The trio behind the craft beer company Diamondback Brewing has come a long way since home-brewing in their dorm rooms at University of Maryland, College Park. Since starting production in late 2014, Diamondback has created six releases, contracted out of two breweries, and is now finally ready to settle into its own permanent home.
This fall, Diamondback will open a 7,000-square-foot brewing facility—which once housed the Phillips Seafood and Coca-Cola plants—in the second phase of McHenry Row development in Locust Point.
“It’s going to be drastically different,” says co-founder Colin Marshall on having their own space. “We’ll be able to brew as we need, scale back as we need. It’s going to provide that flexibility. When you own something, you can really personalize it.”
The new facility is being leased from Mark Sapperstein’s 28 Walker Development, which was also behind the build-out of Canton Crossing. The location—in South Baltimore, right near 95—was a big draw for Marshall and his two partners, Tom Foster and Francis Smith, for drawing visitors and achieving easy distribution routes.
“We love Locust Point, and the walkability that area has,” Marshall says. “It’s a great location, so people can hop in an Uber, hop on a bike, or get on their feet to come see us.”
Previously, Diamondback was contracting out of the Eastern Shore Brewing in St. Michael’s and, in March 2015, moved its production to Beltway Brewing Company in Sterling, VA. Marshall admits that having such a Maryland-themed product being brewed out of a different state wasn’t ideal.
“People see the Maryland flag and logos and know that we’re all here,” he says. “We preach that identity and then they’d see Virginia on the back of the can. That was tough.”
All the more reason the founders are thrilled about the new brewery, which will include a tasting room with a rustic, industrial feel looking out over a a production facility that they are hoping can brew 2,000 barrels per year, “a lot more” than the current capacity.

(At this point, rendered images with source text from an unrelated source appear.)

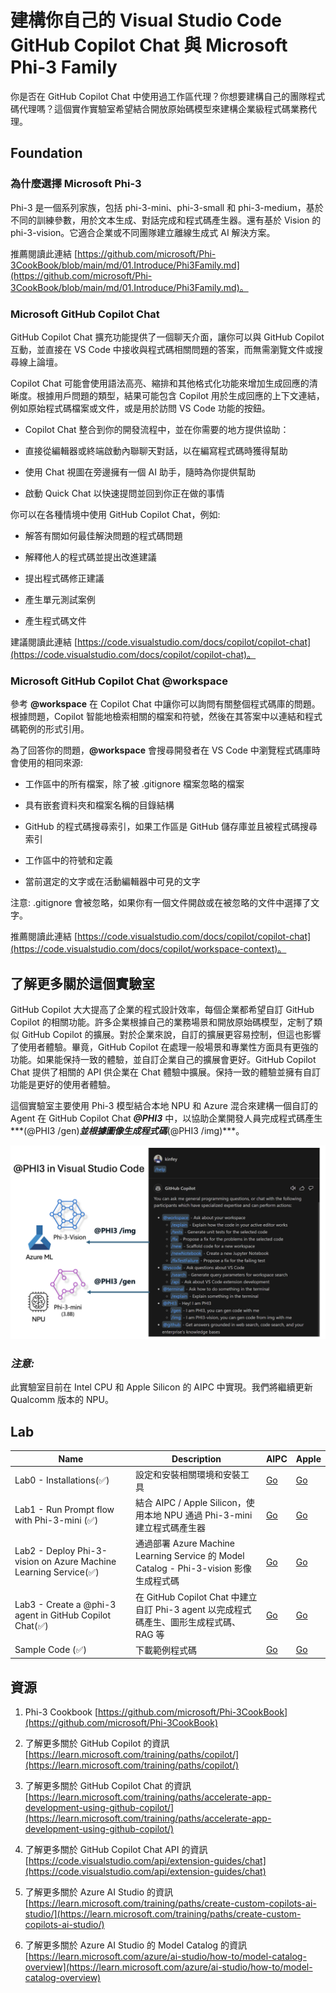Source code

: ﻿# **建構你自己的 Visual Studio Code GitHub Copilot Chat 與 Microsoft Phi-3 Family**

你是否在 GitHub Copilot Chat 中使用過工作區代理？你想要建構自己的團隊程式碼代理嗎？這個實作實驗室希望結合開放原始碼模型來建構企業級程式碼業務代理。

## **Foundation**

### **為什麼選擇 Microsoft Phi-3**

Phi-3 是一個系列家族，包括 phi-3-mini、phi-3-small 和 phi-3-medium，基於不同的訓練參數，用於文本生成、對話完成和程式碼產生器。還有基於 Vision 的 phi-3-vision。它適合企業或不同團隊建立離線生成式 AI 解決方案。

推薦閱讀此連結 [https://github.com/microsoft/Phi-3CookBook/blob/main/md/01.Introduce/Phi3Family.md](https://github.com/microsoft/Phi-3CookBook/blob/main/md/01.Introduce/Phi3Family.md)。

### **Microsoft GitHub Copilot Chat**

GitHub Copilot Chat 擴充功能提供了一個聊天介面，讓你可以與 GitHub Copilot 互動，並直接在 VS Code 中接收與程式碼相關問題的答案，而無需瀏覽文件或搜尋線上論壇。

Copilot Chat 可能會使用語法高亮、縮排和其他格式化功能來增加生成回應的清晰度。根據用戶問題的類型，結果可能包含 Copilot 用於生成回應的上下文連結，例如原始程式碼檔案或文件，或是用於訪問 VS Code 功能的按鈕。

- Copilot Chat 整合到你的開發流程中，並在你需要的地方提供協助：

- 直接從編輯器或終端啟動內聯聊天對話，以在編寫程式碼時獲得幫助

- 使用 Chat 視圖在旁邊擁有一個 AI 助手，隨時為你提供幫助

- 啟動 Quick Chat 以快速提問並回到你正在做的事情

你可以在各種情境中使用 GitHub Copilot Chat，例如:

- 解答有關如何最佳解決問題的程式碼問題

- 解釋他人的程式碼並提出改進建議

- 提出程式碼修正建議

- 產生單元測試案例

- 產生程式碼文件

建議閱讀此連結 [https://code.visualstudio.com/docs/copilot/copilot-chat](https://code.visualstudio.com/docs/copilot/copilot-chat)。

###  **Microsoft GitHub Copilot Chat @workspace**

參考 **@workspace** 在 Copilot Chat 中讓你可以詢問有關整個程式碼庫的問題。根據問題，Copilot 智能地檢索相關的檔案和符號，然後在其答案中以連結和程式碼範例的形式引用。

為了回答你的問題，**@workspace** 會搜尋開發者在 VS Code 中瀏覽程式碼庫時會使用的相同來源:

- 工作區中的所有檔案，除了被 .gitignore 檔案忽略的檔案

- 具有嵌套資料夾和檔案名稱的目錄結構

- GitHub 的程式碼搜尋索引，如果工作區是 GitHub 儲存庫並且被程式碼搜尋索引

- 工作區中的符號和定義

- 當前選定的文字或在活動編輯器中可見的文字

注意: .gitignore 會被忽略，如果你有一個文件開啟或在被忽略的文件中選擇了文字。

推薦閱讀此連結 [https://code.visualstudio.com/docs/copilot/copilot-chat](https://code.visualstudio.com/docs/copilot/workspace-context)。

## **了解更多關於這個實驗室**

GitHub Copilot 大大提高了企業的程式設計效率，每個企業都希望自訂 GitHub Copilot 的相關功能。許多企業根據自己的業務場景和開放原始碼模型，定制了類似 GitHub Copilot 的擴展。對於企業來說，自訂的擴展更容易控制，但這也影響了使用者體驗。畢竟，GitHub Copilot 在處理一般場景和專業性方面具有更強的功能。如果能保持一致的體驗，並自訂企業自己的擴展會更好。GitHub Copilot Chat 提供了相關的 API 供企業在 Chat 體驗中擴展。保持一致的體驗並擁有自訂功能是更好的使用者體驗。

這個實驗室主要使用 Phi-3 模型結合本地 NPU 和 Azure 混合來建構一個自訂的 Agent 在 GitHub Copilot Chat ***@PHI3*** 中，以協助企業開發人員完成程式碼產生***(@PHI3 /gen)***並根據圖像生成程式碼***(@PHI3 /img)***。

![PHI3](../../../../../imgs/07/01/cover.png)

### ***注意:***

此實驗室目前在 Intel CPU 和 Apple Silicon 的 AIPC 中實現。我們將繼續更新 Qualcomm 版本的 NPU。

## **Lab**

 Name | Description | AIPC | Apple |
| ------------ | ----------- | -------- |-------- |
| Lab0 - Installations(✅) | 設定和安裝相關環境和安裝工具 | [Go](./HOL/AIPC/01.Installations.md) |[Go](./HOL/Apple/01.Installations.md) |
| Lab1 - Run Prompt flow with Phi-3-mini (✅) | 結合 AIPC / Apple Silicon，使用本地 NPU 通過 Phi-3-mini 建立程式碼產生器 | [Go](./HOL/AIPC/02.PromptflowWithNPU.md) |  [Go](./HOL/Apple/02.PromptflowWithMLX.md) |
| Lab2 - Deploy Phi-3-vision on Azure Machine Learning Service(✅) | 通過部署 Azure Machine Learning Service 的 Model Catalog - Phi-3-vision 影像生成程式碼 | [Go](./HOL/AIPC/03.DeployPhi3VisionOnAzure.md) |[Go](./HOL/Apple/03.DeployPhi3VisionOnAzure.md) |
| Lab3 - Create a @phi-3 agent in GitHub Copilot Chat(✅)  | 在 GitHub Copilot Chat 中建立自訂 Phi-3 agent 以完成程式碼產生、圖形生成程式碼、RAG 等 | [Go](./HOL/AIPC/04.CreatePhi3AgentInVSCode.md) | [Go](./HOL/Apple/04.CreatePhi3AgentInVSCode.md) |
| Sample Code (✅)  | 下載範例程式碼 | [Go](../../../../../code/07.Lab/01/AIPC/) | [Go](../../../../../code/07.Lab/01/Apple/)

## **資源**

1. Phi-3 Cookbook [https://github.com/microsoft/Phi-3CookBook](https://github.com/microsoft/Phi-3CookBook)

2. 了解更多關於 GitHub Copilot 的資訊 [https://learn.microsoft.com/training/paths/copilot/](https://learn.microsoft.com/training/paths/copilot/)

3. 了解更多關於 GitHub Copilot Chat 的資訊 [https://learn.microsoft.com/training/paths/accelerate-app-development-using-github-copilot/](https://learn.microsoft.com/training/paths/accelerate-app-development-using-github-copilot/)

4. 了解更多關於 GitHub Copilot Chat API 的資訊 [https://code.visualstudio.com/api/extension-guides/chat](https://code.visualstudio.com/api/extension-guides/chat)

5. 了解更多關於 Azure AI Studio 的資訊 [https://learn.microsoft.com/training/paths/create-custom-copilots-ai-studio/](https://learn.microsoft.com/training/paths/create-custom-copilots-ai-studio/)

6. 了解更多關於 Azure AI Studio 的 Model Catalog 的資訊 [https://learn.microsoft.com/azure/ai-studio/how-to/model-catalog-overview](https://learn.microsoft.com/azure/ai-studio/how-to/model-catalog-overview)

“It’s going to be really accommodating, but it’s not going to look like a million dollars was dumped here to wow you when you walk in,” Marshall says of the tasting room, which will have some character elements, like a large brick exhaust stack. “We’re a brewing company that came together for the love of craft. We still want that gritty, industrial feel.”
Until the brewery opens, Diamondback products (likes its summer Citronova Session Ale and Omar’s Oat Pale Ale) can be found in bars and liquor stores throughout the Baltimore area. The brewery will also be apart of the Beer Bacon and Music Festival in Frederick on May 21, St. Michael’s Brew Fest on June 4, and a World of Beer block party on June 17.